Le plan, puissant et harmonieux, agence efficacement investigation et exposition en trois niveaux d'analyse: les gens ordinaires, la carrière et le projet de Salah Bey, la mémoire collective de la ville et de son prince. Et il s'ordonne en chapitres et paragraphes incisifs et inventifs, fourmillant de formules heureuses agrémentées de trouvailles conceptuelles (le habus comme « programme»). Mais chaque partie est déterminée par un type de source et un seul.

3- Les déclarations de décès donnent une partie des clés du vivre et mourir en ville (1ère partie). Le document, qui met en œuvre pour les besoins de l'ordre colonial naissant un savoir social nouveau sur la mort, permet de mettre au jour nombre des pratiques sociales constitutives de la citadinité constantinoise au début du XIXème siècle. A partir d'informations « objectives » portant sur 2000 personnes, soit le dixième de la population, et à l'issue d'un repérage très fin de leurs noms, identités, et signes distinctifs, on voit se dessiner des réseaux jusque là invisibles et des pratiques pour certaines imprévues, fondés sur une gamme très différenciée de rapports de voisinage, de parenté, de travail. On découvre des modes d'habitat non segmentaires, un groupe social oublié comme celui des affranchis, et plus encore, cette étonnante polyandrie différée -par manages et remariages successifs- qui sert en quelque sorte de réponse féminine à la polygamie masculine.

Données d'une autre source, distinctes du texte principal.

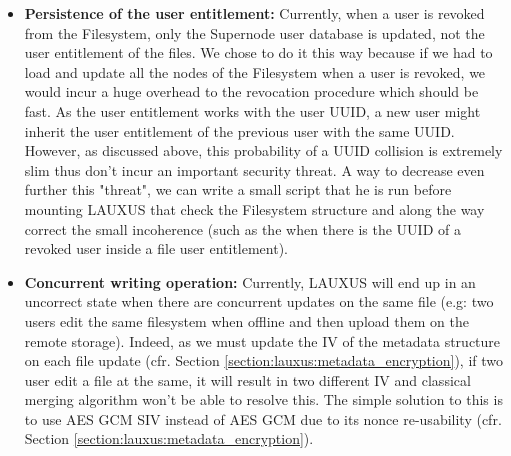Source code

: \documentclass[../main.tex]{subfiles}
\begin{document}
\begin{itemize}
    \item \textbf{Persistence of the user entitlement:} Currently, when a user is revoked from the Filesystem, only the Supernode user database is updated, not the user entitlement of the files. We chose to do it this way because if we had to load and update all the nodes of the Filesystem when a user is revoked, we would incur a huge overhead to the revocation procedure which should be fast. As the user entitlement works with the user UUID, a new user might inherit the user entitlement of the previous user with the same UUID. However, as discussed above, this probability of a UUID collision is extremely slim thus don't incur an important security threat. A way to decrease even further this "threat", we can write a small script that he is run before mounting LAUXUS that check the Filesystem structure and along the way correct the small incoherence (such as the when there is the UUID of a revoked user inside a file user entitlement).
    \item \textbf{Concurrent writing operation:} Currently, LAUXUS will end up in an uncorrect state when there are concurrent updates on the same file (e.g: two users edit the same filesystem when offline and then upload them on the remote storage). Indeed, as we must update the IV of the metadata structure on each file update (cfr. Section \ref{section:lauxus:metadata_encryption}), if two user edit a file at the same, it will result in two different IV and classical merging algorithm won't be able to resolve this. The simple solution to this is to use AES GCM SIV instead of AES GCM due to its nonce re-usability (cfr. Section \ref{section:lauxus:metadata_encryption}).
\end{itemize}
\end{document}
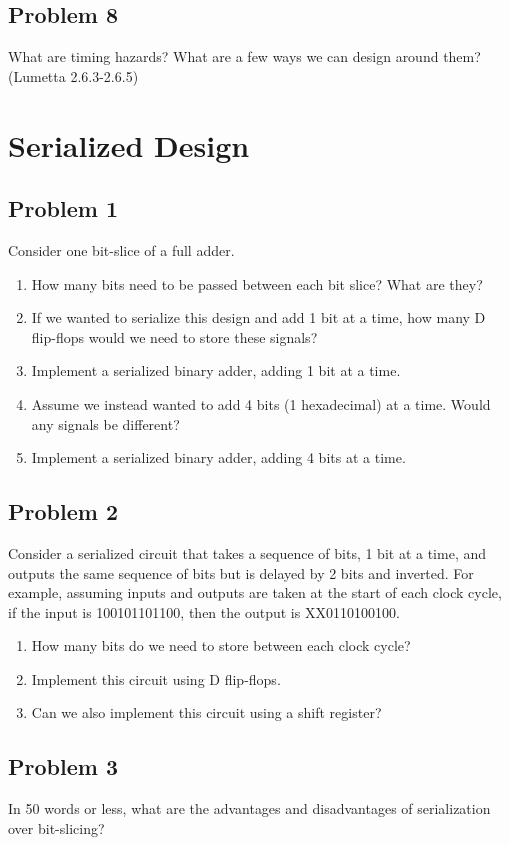 \documentclass{article}
\begin{document}
\subsection*{Problem 8}
What are timing hazards? What are a few ways we can design around them? (Lumetta 2.6.3-2.6.5)

\newpage
\section*{Serialized Design}
\subsection*{Problem 1}
Consider one bit-slice of a full adder.
\begin{enumerate}[label=\alph*.]
    \item How many bits need to be passed between each bit slice? What are they?
    \item If we wanted to serialize this design and add 1 bit at a time, how many D flip-flops would we need to store these signals?
    \item Implement a serialized binary adder, adding 1 bit at a time.
    \item Assume we instead wanted to add 4 bits (1 hexadecimal) at a time. Would any signals be different?
    \item Implement a serialized binary adder, adding 4 bits at a time.
\end{enumerate}


\subsection*{Problem 2}
Consider a serialized circuit that takes a sequence of bits, 1 bit at a time, and outputs the same sequence of bits but is delayed by 2 bits and inverted. For example, assuming inputs and outputs are taken at the start of each clock cycle, if the input is 100101101100, then the output is XX0110100100.
\begin{enumerate}[label=\alph*.]
    \item How many bits do we need to store between each clock cycle?
    \item Implement this circuit using D flip-flops.
    \item Can we also implement this circuit using a shift register?
\end{enumerate}


\subsection*{Problem 3}
In 50 words or less, what are the advantages and disadvantages of serialization over bit-slicing?
\end{document}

D'autres surprises nous attendent. Prenant appui sur un registre de cadi pour montrer comment le droit est à fois le lieu, le langage et l'enjeu de pratiques sociales, Mme Grangaud fait ressortir non seulement la fonction médiatice du juge mais aussi la capacité d'initiative du justiciable. Entre contrôle politique et autorégulation sociale, la justice du cadi est moins répressive qu'ordonnatrice. Elle assure l'intégration de tous à la cité. Surtout, elle est largement accessible aux femmes, le plus souvent absentes des approches traditionnelles (2ème partie). On trouve encore du neuf avec les déclarations de habus, qui informent sur l'ordre des familles, les stratégies de conservation du bien et du rang, et l'ancrage des allogènes dans la ville (3ème partie). Quant aux récits et chroniques, éclairés par tout ce qui précède, et éclairant à leur tour habus et un projet princiers, ils restituent les conditions de l'affrontement entre le bey et sa ville, quand le premier propose à la seconde, au delà d'une entreprise réformatrice de promotion sociale et rénovation urbaine, de risquer la grande aventure de l'autonomisation d'avec Alger. Ce qui conduira le bey bien aimé à sa perte (4ème partie). Les mêmes récits permettent de cerner non seulement les contours d'une identité et d'une mémoire collectives, mais la vision de l'histoire des mémorialistes de la « ville imprenable », qui survit au traumatisme de sa prise et au premier choc de la colonisation (5ème partie). En entrant à Constantine avec les ulémas dirigeant la délégation des vaincus de 1837, et en sortant de la ville avec ces mêmes lettrés qui tentent d'en maîtriser l'histoire, Isabelle Grangaud rétablit le lien entre politique et social, entre pouvoir et savoir, et retrouve à travers ces catégories incarnées l'unité de la diversité, une identité collective, une manière d'être de Constantine, au crépuscule de l'histoire ottomane et à l'aube de l'histoire coloniale.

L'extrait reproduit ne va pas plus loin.